Royal College of Pathologists of Australasia (RCPA) - Development of Standards for DNA Sequence Variation Databases Project

A national project for the development of standards for DNA sequence variation databases was initiated by the RCPA in September 2013 in collaboration with the Human Genetics Society of Australasia (HGSA), and The Human Variome Project (HVP). The project is being funded through the Department of Health’s Quality Use of Pathology Program.

With the growing integration of emerging genetic technologies into diagnostic molecular genetic laboratories, there is a rapidly increasing volume of genetic tests, with increasing complexity becoming available as feasible investigative options for clinicians. These tests are producing an increasing quantity of genetic data requiring analysis and interpretation, which forms a substantial proportion of the workload associated with the test.

Historically, there has been the development of online mutation databases that are disease specific or locus specific (Locus Specific Databases – LSDB), often by research groups focused on the specific area. The existing databases are often inconsistent with variable quality due to variant call errors, and or inaccurate data submission. The quality of the interpretative aspects is often found wanting, with the pathogenicity of variants often incorrectly assigned. While the databases in existence have proved to be valuable research tools, there is a significant lack of appropriate databases that meet the robustness, reproducibility and stringent accuracy demanded of the clinical diagnostic environment.
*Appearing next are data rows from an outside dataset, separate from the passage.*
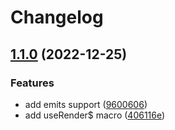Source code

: # Changelog

## [1.1.0](https://github.com/madeofsun/vue-tsx-macros/compare/v1.0.4...v1.1.0) (2022-12-25)


### Features

* add emits support ([9600606](https://github.com/madeofsun/vue-tsx-macros/commit/9600606310263ab80bf972ec008283d9791a235f))
* add useRender$ macro ([406116e](https://github.com/madeofsun/vue-tsx-macros/commit/406116ef661545b682b5f2aa46da43c60c2891bf))
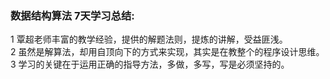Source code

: ### 数据结构算法 7天学习总结:   
1 覃超老师丰富的教学经验，提供的解题法则，提炼的讲解，受益匪浅。  
2 虽然是解算法，却用自顶向下的方式来实现，其实是在教整个的程序设计思维。  
3 学习的关键在于运用正确的指导方法，多做，多写，写是必须坚持的。  
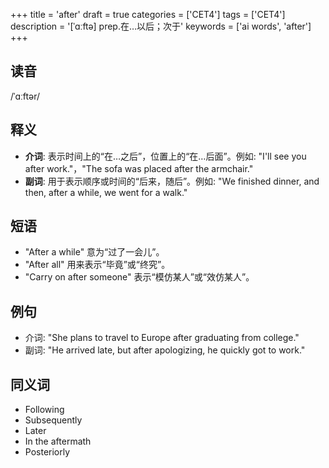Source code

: +++
title = 'after'
draft = true
categories = ['CET4']
tags = ['CET4']
description = '[ˈɑːftə] prep.在…以后；次于'
keywords = ['ai words', 'after']
+++

## 读音
/ˈɑːftər/

## 释义
- **介词**: 表示时间上的“在…之后”，位置上的“在…后面”。例如: "I'll see you after work."，"The sofa was placed after the armchair."
- **副词**: 用于表示顺序或时间的“后来，随后”。例如: "We finished dinner, and then, after a while, we went for a walk."

## 短语
- "After a while" 意为“过了一会儿”。
- "After all" 用来表示“毕竟”或“终究”。
- "Carry on after someone" 表示“模仿某人”或“效仿某人”。

## 例句
- 介词: "She plans to travel to Europe after graduating from college."
- 副词: "He arrived late, but after apologizing, he quickly got to work."

## 同义词
- Following
- Subsequently
- Later
- In the aftermath
- Posteriorly
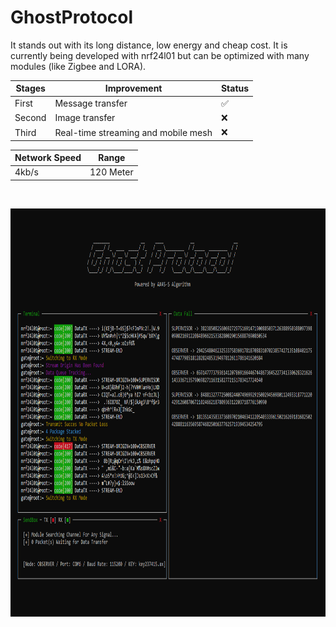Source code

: # GhostProtocol

It stands out with its long distance, low energy and cheap cost. It is currently being developed with nrf24l01 but can be optimized with many modules (like Zigbee and LORA).

<center>
  
| Stages      | Improvement | Status |
| ----------- | ----------- | -----------
| First       | Message transfer |✅|
| Second      | Image transfer |❌|
| Third       | Real-time streaming and mobile mesh |❌|

| Network Speed | Range |
| ----------- | ----------- |
| 4kb/s | 120 Meter |

 </center>
 
<p>&nbsp;</p>
<p align="center">
<img width="900" height="653" src="https://raw.githubusercontent.com/x3beche/GhostProtocol/main/Documents/gp.png">
</p>


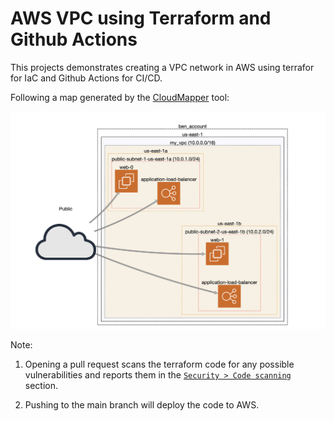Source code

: # AWS VPC using Terraform and Github Actions

This projects demonstrates creating a VPC network in AWS using terrafor for IaC and Github Actions for CI/CD.

Following a map generated by the [CloudMapper](https://github.com/duo-labs/cloudmapper) tool:

![image cloudmap](./cloudmap.png)

Note:
1. Opening a pull request scans the terraform code for any possible vulnerabilities and reports them in the [`Security > Code scanning`](https://github.com/bensooraj/aws-vpc-terraform-ga/security/code-scanning?query=pr%3A1) section.

2. Pushing to the main branch will deploy the code to AWS.
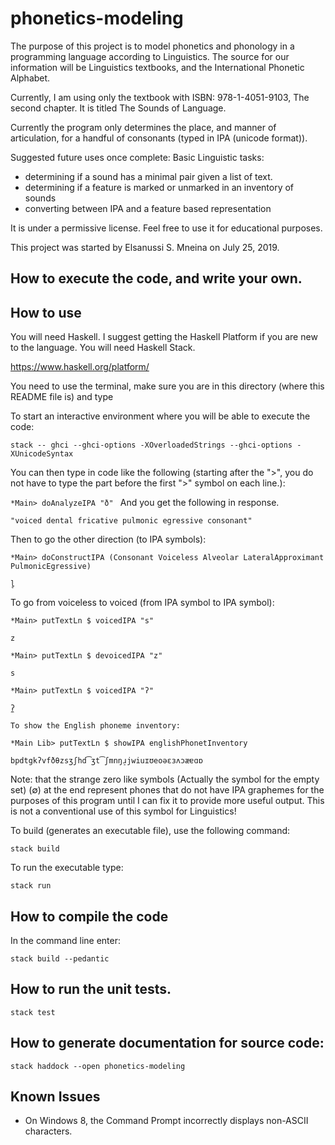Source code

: # phonetics-modeling

The purpose of this project is to model phonetics and phonology in a programming
language according to Linguistics. The source for our information
will be Linguistics textbooks,
and the International Phonetic Alphabet.

Currently, I am using only the textbook with ISBN: 978-1-4051-9103, The
second chapter. It is titled The Sounds of Language.

Currently the program only determines the place, and manner of articulation,
for a handful of consonants (typed in IPA (unicode format)).

Suggested future uses once complete:
Basic Linguistic tasks:
  - determining if a sound has a minimal pair given a list of text.
  - determining if a feature is marked or unmarked in an inventory of sounds
  - converting between IPA and a feature based representation

It is under a permissive license.
Feel free to use it for educational purposes.

This project was started by Elsanussi S. Mneina on July 25, 2019.

## How to execute the code, and write your own.



## How to use
You will need Haskell. I suggest getting the Haskell Platform if you are
new to the language. You will need Haskell Stack.

https://www.haskell.org/platform/



You need to use the terminal, make sure you are in this
directory (where this README file is)  and type

To start an interactive environment where you will be able to execute the
code:

`stack -- ghci --ghci-options -XOverloadedStrings --ghci-options -XUnicodeSyntax`


You can then type in code like the following (starting after the ">", you do not have to type the part before the first ">" symbol on each line.):

`*Main> doAnalyzeIPA "ð"
`
And you get the following in response.

`"voiced dental fricative pulmonic egressive consonant"`


Then to go the other direction (to IPA symbols):

`*Main> doConstructIPA (Consonant Voiceless Alveolar LateralApproximant PulmonicEgressive)`

`l̥`




To go from voiceless to voiced (from IPA symbol to IPA symbol):

`*Main> putTextLn $ voicedIPA "s"`

`z`


`*Main> putTextLn $ devoicedIPA "z"`

`s`

`*Main> putTextLn $ voicedIPA "ʔ"`

`ʔ̼`


`To show the English phoneme inventory:`

`*Main Lib> putTextLn $ showIPA englishPhonetInventory`

`bpdtgkʔvfðθzsʒʃhd͡ʒt͡ʃmnŋɹ̠jwiuɪʊeoəɛɜʌɔæɐɑɒ`



Note: that the strange zero like symbols (Actually the symbol for the empty set) (∅) at the end represent phones 
that do not have IPA graphemes for the purposes of this program until I can
fix it to provide more useful output. This is not a conventional use of this symbol
for Linguistics!

To build (generates an executable file), use the following command:

`stack build`

To run the executable type:

`stack run`


## How to compile the code

In the command line enter:

`stack build --pedantic`

## How to run the unit tests.
`stack test`


## How to generate documentation for source code:

`stack haddock --open phonetics-modeling`


## Known Issues
- On Windows 8, the Command Prompt incorrectly displays non-ASCII characters.
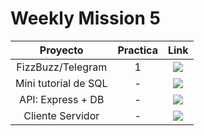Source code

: # Weekly Mission 5

  | Proyecto | Practica | Link |
|:---:|:---:|:---:|
| FizzBuzz/Telegram | 1 | <a href="https://github.com/xian145/FizzBuzz" target="_blank"><img src="https://img.shields.io/badge/🔗link-PRACTICA1-blue?style=for-the-badge"></a> |
| Mini tutorial de SQL | - | <a href="https://github.com/xian145/playbook/blob/main/weekly_mission_5/sql/sql.md" target="_blank"><img src="https://img.shields.io/badge/🔗link-PRACTICA2-blue?style=for-the-badge"></a> |
| API: Express + DB | - |<a href="https://github.com/xian145/Code_Challenge" target="_blank"><img src="https://img.shields.io/badge/🔗link-PRACTICA3-blue?style=for-the-badge"></a> |
| Cliente Servidor | - |<a href="https://github.com/xian145/playbook/blob/main/weekly_mission_4/Trello.md" target="_blank"><img src="https://img.shields.io/badge/🔗link-PRACTICA4-blue?style=for-the-badge"></a> |
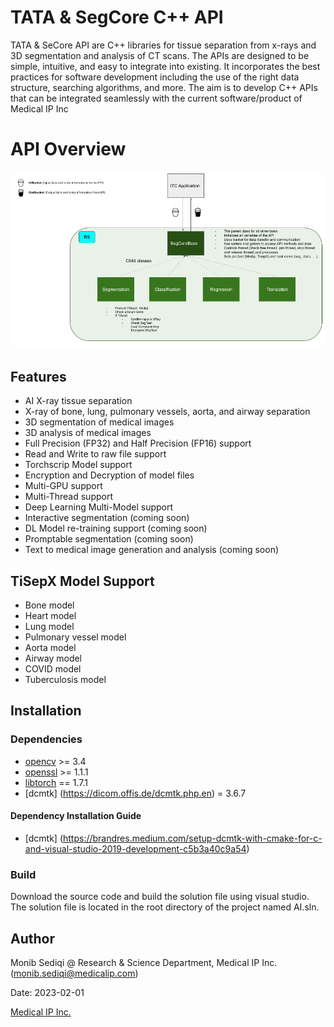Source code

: # TATA  & SegCore C++ API
TATA & SeCore API are C++ libraries for tissue separation from x-rays and 3D segmentation and analysis of CT scans. The APIs are designed to be simple, intuitive, and easy to integrate into existing. It incorporates the best practices for software development including the use of the right data structure, searching algorithms, and more. The aim is to develop C++ APIs that can be integrated seamlessly with the current software/product of Medical IP Inc

# API Overview
![Screenshot](SegCore_API.png)

## Features
* AI X-ray tissue separation
* X-ray of bone, lung, pulmonary vessels, aorta, and airway separation
* 3D segmentation of medical images
* 3D analysis of medical images
* Full Precision (FP32) and Half Precision (FP16) support
* Read and Write to raw file support
* Torchscrip Model support
* Encryption and Decryption of model files
* Multi-GPU support
* Multi-Thread support 
* Deep Learning Multi-Model support 
* Interactive segmentation (coming soon)
* DL Model re-training support (coming soon)
* Promptable segmentation (coming soon)
* Text to medical image generation and analysis (coming soon)

## TiSepX Model Support 
* Bone model
* Heart model
* Lung model
* Pulmonary vessel model
* Aorta model
* Airway model
* COVID model
* Tuberculosis model

## Installation
### Dependencies
* [opencv](https://opencv.org/) >= 3.4
* [openssl](https://www.openssl.org/) >= 1.1.1
* [libtorch](https://pytorch.org/) == 1.7.1
* [dcmtk] (https://dicom.offis.de/dcmtk.php.en) = 3.6.7 

#### Dependency Installation Guide 
* [dcmtk] (https://brandres.medium.com/setup-dcmtk-with-cmake-for-c-and-visual-studio-2019-development-c5b3a40c9a54)


### Build
Download the source code and build the solution file using visual studio. The solution file is located in the root directory of the project named AI.sln. 

## Author
 
Monib Sediqi @ Research & Science Department, Medical IP Inc. (monib.sediqi@medicalip.com)

Date: 2023-02-01

[Medical IP Inc.](https://www.medicalip.com/)
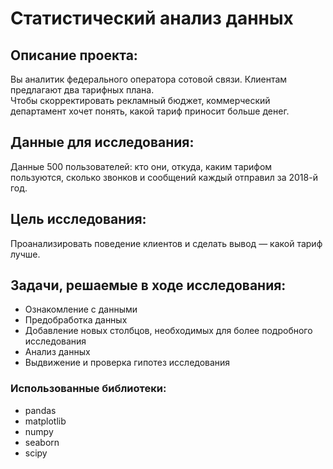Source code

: # Статистический анализ данных
## Описание проекта:
Вы аналитик федерального оператора сотовой связи. Клиентам предлагают два тарифных плана.  
Чтобы скорректировать рекламный бюджет, коммерческий департамент хочет понять, какой тариф приносит больше денег.
## Данные для исследования:
Данные 500 пользователей: кто они, откуда, каким тарифом пользуются, сколько звонков и сообщений каждый отправил за 2018-й год.

## Цель исследования:  
Проанализировать поведение клиентов и сделать вывод — какой тариф лучше.

## Задачи, решаемые в ходе исследования:
- Ознакомление с данными
- Предобработка данных
- Добавление новых столбцов, необходимых для более подробного исследования
- Анализ данных
- Выдвижение и проверка гипотез исследования

### Использованные библиотеки:
- pandas
- matplotlib
- numpy
- seaborn
- scipy

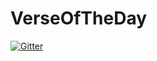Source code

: # VerseOfTheDay

[![Gitter](https://badges.gitter.im/crafton/VerseOfTheDay.svg)](https://gitter.im/crafton/VerseOfTheDay?utm_source=badge&utm_medium=badge&utm_campaign=pr-badge&utm_content=badge)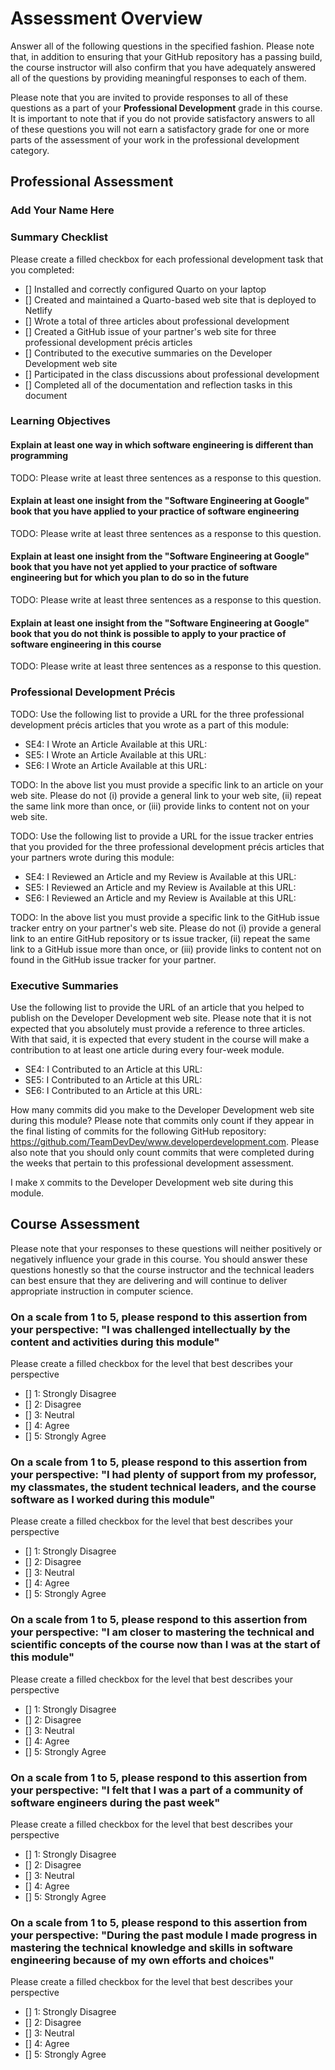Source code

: # Assessment Overview

Answer all of the following questions in the specified fashion. Please
note that, in addition to ensuring that your GitHub repository has a passing
build, the course instructor will also confirm that you have adequately answered
all of the questions by providing meaningful responses to each of them.

Please note that you are invited to provide responses to all of these
questions as a part of your **Professional Development** grade in this course.
It is important to note that if you do not provide satisfactory answers to all
of these questions you will not earn a satisfactory grade for one or more parts
of the assessment of your work in the professional development category.

## Professional Assessment

### Add Your Name Here

### Summary Checklist

Please create a filled checkbox for each professional development task that you completed:

- [] Installed and correctly configured Quarto on your laptop
- [] Created and maintained a Quarto-based web site that is deployed to Netlify
- [] Wrote a total of three articles about professional development
- [] Created a GitHub issue of your partner's web site for three professional development précis articles
- [] Contributed to the executive summaries on the Developer Development web site
- [] Participated in the class discussions about professional development
- [] Completed all of the documentation and reflection tasks in this document

### Learning Objectives

#### Explain at least one way in which software engineering is different than programming

TODO: Please write at least three sentences as a response to this question.

#### Explain at least one insight from the "Software Engineering at Google" book that you have applied to your practice of software engineering

TODO: Please write at least three sentences as a response to this question.

#### Explain at least one insight from the "Software Engineering at Google" book that you have not yet applied to your practice of software engineering but for which you plan to do so in the future

TODO: Please write at least three sentences as a response to this question.

#### Explain at least one insight from the "Software Engineering at Google" book that you do not think is possible to apply to your practice of software engineering in this course

TODO: Please write at least three sentences as a response to this question.

### Professional Development Précis

TODO: Use the following list to provide a URL for the three professional development
précis articles that you wrote as a part of this module:

- SE4: I Wrote an Article Available at this URL:
- SE5: I Wrote an Article Available at this URL:
- SE6: I Wrote an Article Available at this URL:

TODO: In the above list you must provide a specific link to an article on your
web site. Please do not (i) provide a general link to your web site, (ii) repeat
the same link more than once, or (iii) provide links to content not on your web
site.

TODO: Use the following list to provide a URL for the issue tracker entries that you
provided for the three professional development précis articles that your
partners wrote during this module:

- SE4: I Reviewed an Article and my Review is Available at this URL:
- SE5: I Reviewed an Article and my Review is Available at this URL:
- SE6: I Reviewed an Article and my Review is Available at this URL:

TODO: In the above list you must provide a specific link to the GitHub issue
tracker entry on your partner's web site. Please do not (i) provide a general
link to an entire GitHub repository or ts issue tracker, (ii) repeat the same
link to a GitHub issue more than once, or (iii) provide links to content not on
found in the GitHub issue tracker for your partner.

### Executive Summaries

Use the following list to provide the URL of an article that you helped to
publish on the Developer Development web site. Please note that it is not
expected that you absolutely must provide a reference to three articles. With
that said, it is expected that every student in the course will make a
contribution to at least one article during every four-week module.

- SE4: I Contributed to an Article at this URL:
- SE5: I Contributed to an Article at this URL:
- SE6: I Contributed to an Article at this URL:

How many commits did you make to the Developer Development web site during this
module? Please note that commits only count if they appear in the final listing
of commits for the following GitHub repository: https://github.com/TeamDevDev/www.developerdevelopment.com.
Please also note that you should only count commits that were completed during
the weeks that pertain to this professional development assessment.

I make `X` commits to the Developer Development web site during this module.

## Course Assessment

Please note that your responses to these questions will neither positively
or negatively influence your grade in this course. You should answer these
questions honestly so that the course instructor and the technical leaders can
best ensure that they are delivering and will continue to deliver appropriate
instruction in computer science.

### On a scale from 1 to 5, please respond to this assertion from your perspective: "I was challenged intellectually by the content and activities during this module"

Please create a filled checkbox for the level that best describes your perspective

- [] 1: Strongly Disagree
- [] 2: Disagree
- [] 3: Neutral
- [] 4: Agree
- [] 5: Strongly Agree

### On a scale from 1 to 5, please respond to this assertion from your perspective: "I had plenty of support from my professor, my classmates, the student technical leaders, and the course software as I worked during this module"

Please create a filled checkbox for the level that best describes your perspective

- [] 1: Strongly Disagree
- [] 2: Disagree
- [] 3: Neutral
- [] 4: Agree
- [] 5: Strongly Agree

### On a scale from 1 to 5, please respond to this assertion from your perspective: "I am closer to mastering the technical and scientific concepts of the course now than I was at the start of this module"

Please create a filled checkbox for the level that best describes your perspective

- [] 1: Strongly Disagree
- [] 2: Disagree
- [] 3: Neutral
- [] 4: Agree
- [] 5: Strongly Agree

### On a scale from 1 to 5, please respond to this assertion from your perspective: "I felt that I was a part of a community of software engineers during the past week"

Please create a filled checkbox for the level that best describes your perspective

- [] 1: Strongly Disagree
- [] 2: Disagree
- [] 3: Neutral
- [] 4: Agree
- [] 5: Strongly Agree

### On a scale from 1 to 5, please respond to this assertion from your perspective: "During the past module I made progress in mastering the technical knowledge and skills in software engineering because of my own efforts and choices"

Please create a filled checkbox for the level that best describes your perspective

- [] 1: Strongly Disagree
- [] 2: Disagree
- [] 3: Neutral
- [] 4: Agree
- [] 5: Strongly Agree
In addition to this, accessibility and sharing of the submitted data remains variable across databases. More widespread sharing of variants and associated phenotypes in a secure environment to protect the privacy of individual’s data, will allow the value of cumulative variant/phenotype information to be realised; accelerating the delivery of accurate, actionable, and timely clinical reports.

While there are several initiatives across the globe dedicated to the development and management of DNA data repositories, all are in early stages of evolution. There are currently no standards or an equivalent mechanism to accredit DNA sequence variation databases to ensure the accuracy and quality of data in any central repository meets the needs of the clinical diagnostics environment. Thus, the RCPA aims to develop standards in alignment with global initiatives that are workable standards in the rapidly changing genomics testing environment.